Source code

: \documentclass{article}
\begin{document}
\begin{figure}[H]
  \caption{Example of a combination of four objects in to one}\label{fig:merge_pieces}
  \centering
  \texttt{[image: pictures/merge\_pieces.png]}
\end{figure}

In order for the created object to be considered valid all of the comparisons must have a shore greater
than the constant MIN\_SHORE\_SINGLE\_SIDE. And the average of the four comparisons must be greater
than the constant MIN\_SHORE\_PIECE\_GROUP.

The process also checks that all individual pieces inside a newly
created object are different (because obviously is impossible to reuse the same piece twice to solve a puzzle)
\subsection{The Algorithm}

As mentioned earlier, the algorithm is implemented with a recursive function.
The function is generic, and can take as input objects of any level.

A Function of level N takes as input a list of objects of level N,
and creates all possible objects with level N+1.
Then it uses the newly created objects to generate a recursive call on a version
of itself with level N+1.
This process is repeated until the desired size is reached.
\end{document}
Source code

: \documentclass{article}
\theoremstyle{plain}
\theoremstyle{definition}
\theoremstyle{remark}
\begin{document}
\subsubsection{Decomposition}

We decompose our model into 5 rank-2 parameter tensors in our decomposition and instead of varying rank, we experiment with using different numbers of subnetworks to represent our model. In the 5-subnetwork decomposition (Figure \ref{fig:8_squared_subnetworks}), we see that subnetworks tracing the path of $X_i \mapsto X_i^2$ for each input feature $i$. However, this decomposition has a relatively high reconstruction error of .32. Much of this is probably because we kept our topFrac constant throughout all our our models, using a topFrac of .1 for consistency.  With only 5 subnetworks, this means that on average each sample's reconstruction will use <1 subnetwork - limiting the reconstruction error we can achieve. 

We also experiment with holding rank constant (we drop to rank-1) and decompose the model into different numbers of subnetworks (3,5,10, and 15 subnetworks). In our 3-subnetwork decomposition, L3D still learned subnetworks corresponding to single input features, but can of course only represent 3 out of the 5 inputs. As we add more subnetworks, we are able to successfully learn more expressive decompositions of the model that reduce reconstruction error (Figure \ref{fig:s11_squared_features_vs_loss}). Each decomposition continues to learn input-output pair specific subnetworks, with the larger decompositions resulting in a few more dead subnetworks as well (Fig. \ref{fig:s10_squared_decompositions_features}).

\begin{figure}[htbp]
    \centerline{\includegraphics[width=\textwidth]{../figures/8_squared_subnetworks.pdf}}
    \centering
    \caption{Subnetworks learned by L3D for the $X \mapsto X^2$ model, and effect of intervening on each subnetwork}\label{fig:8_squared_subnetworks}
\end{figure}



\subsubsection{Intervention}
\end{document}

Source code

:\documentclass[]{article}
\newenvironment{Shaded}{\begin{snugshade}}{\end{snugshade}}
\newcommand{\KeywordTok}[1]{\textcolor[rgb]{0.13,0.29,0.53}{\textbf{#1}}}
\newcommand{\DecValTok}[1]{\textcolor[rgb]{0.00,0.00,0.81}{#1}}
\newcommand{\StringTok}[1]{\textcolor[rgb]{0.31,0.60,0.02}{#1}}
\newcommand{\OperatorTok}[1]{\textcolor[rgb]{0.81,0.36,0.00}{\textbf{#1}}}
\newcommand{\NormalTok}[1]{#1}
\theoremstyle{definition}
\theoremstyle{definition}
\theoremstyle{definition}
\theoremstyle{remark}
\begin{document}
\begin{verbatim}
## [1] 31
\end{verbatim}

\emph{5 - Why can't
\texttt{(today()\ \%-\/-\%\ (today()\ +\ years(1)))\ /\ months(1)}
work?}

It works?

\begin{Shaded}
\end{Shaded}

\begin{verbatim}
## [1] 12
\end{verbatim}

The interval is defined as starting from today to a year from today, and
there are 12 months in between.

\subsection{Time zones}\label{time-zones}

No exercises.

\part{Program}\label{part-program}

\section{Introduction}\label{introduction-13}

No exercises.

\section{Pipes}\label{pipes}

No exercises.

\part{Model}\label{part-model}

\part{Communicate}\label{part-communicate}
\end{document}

__What the task requires__. Give back the whole listing. Match it exactly.

__Solved problem__.
Source code

: \documentclass{article}
\begin{document}
\begin{figure}[H]
  \caption{Example of a combination of four objects in to one}\label{fig:merge_pieces}
  \centering
  \texttt{[image: pictures/merge\_pieces.png]}
\end{figure}

In order for the created object to be considered valid all of the comparisons must have a shore greater
than the constant MIN\_SHORE\_SINGLE\_SIDE. And the average of the four comparisons must be greater
than the constant MIN\_SHORE\_PIECE\_GROUP.

The process also checks that all individual pieces inside a newly
created object are different (because obviously is impossible to reuse the same piece twice to solve a puzzle)
\subsection{The Algorithm}

As mentioned earlier, the algorithm is implemented with a recursive function.
The function is generic, and can take as input objects of any level.

A Function of level N takes as input a list of objects of level N,
and creates all possible objects with level N+1.
Then it uses the newly created objects to generate a recursive call on a version
of itself with level N+1.
This process is repeated until the desired size is reached.
\end{document}
Source code

: \documentclass{article}
\theoremstyle{plain}
\theoremstyle{definition}
\theoremstyle{remark}
\begin{document}
\subsubsection{Decomposition}

We decompose our model into 5 rank-2 parameter tensors in our decomposition and instead of varying rank, we experiment with using different numbers of subnetworks to represent our model. In the 5-subnetwork decomposition (Figure \ref{fig:8_squared_subnetworks}), we see that subnetworks tracing the path of $X_i \mapsto X_i^2$ for each input feature $i$. However, this decomposition has a relatively high reconstruction error of .32. Much of this is probably because we kept our topFrac constant throughout all our our models, using a topFrac of .1 for consistency.  With only 5 subnetworks, this means that on average each sample's reconstruction will use <1 subnetwork - limiting the reconstruction error we can achieve. 

We also experiment with holding rank constant (we drop to rank-1) and decompose the model into different numbers of subnetworks (3,5,10, and 15 subnetworks). In our 3-subnetwork decomposition, L3D still learned subnetworks corresponding to single input features, but can of course only represent 3 out of the 5 inputs. As we add more subnetworks, we are able to successfully learn more expressive decompositions of the model that reduce reconstruction error (Figure \ref{fig:s11_squared_features_vs_loss}). Each decomposition continues to learn input-output pair specific subnetworks, with the larger decompositions resulting in a few more dead subnetworks as well (Fig. \ref{fig:s10_squared_decompositions_features}).

\begin{figure}[htbp]
    \centerline{\includegraphics[width=\textwidth]{../figures/8_squared_subnetworks.pdf}}
    \centering
    \caption{Subnetworks learned by L3D for the $X \mapsto X^2$ model, and effect of intervening on each subnetwork}\label{fig:8_squared_subnetworks}
\end{figure}



\subsubsection{Intervention}
\end{document}

Source code

:\documentclass[]{article}
\newenvironment{Shaded}{\begin{snugshade}}{\end{snugshade}}
\newcommand{\KeywordTok}[1]{\textcolor[rgb]{0.13,0.29,0.53}{\textbf{#1}}}
\newcommand{\DecValTok}[1]{\textcolor[rgb]{0.00,0.00,0.81}{#1}}
\newcommand{\StringTok}[1]{\textcolor[rgb]{0.31,0.60,0.02}{#1}}
\newcommand{\OperatorTok}[1]{\textcolor[rgb]{0.81,0.36,0.00}{\textbf{#1}}}
\newcommand{\NormalTok}[1]{#1}
\theoremstyle{definition}
\theoremstyle{definition}
\theoremstyle{definition}
\theoremstyle{remark}
\begin{document}
\begin{verbatim}
## [1] 31
\end{verbatim}

\emph{5 - Why can't
\texttt{(today()\ \%-\/-\%\ (today()\ +\ years(1)))\ /\ months(1)}
work?}

It works?

\begin{Shaded}
\end{Shaded}

\begin{verbatim}
## [1] 12
\end{verbatim}

The interval is defined as starting from today to a year from today, and
there are 12 months in between.

\subsection{Time zones}\label{time-zones}

No exercises.

\part{Program}\label{part-program}

\section{Introduction}\label{introduction-13}

No exercises.

\section{Pipes}\label{pipes}

No exercises.

\part{Model}\label{part-model}

\part{Communicate}\label{part-communicate}
\end{document}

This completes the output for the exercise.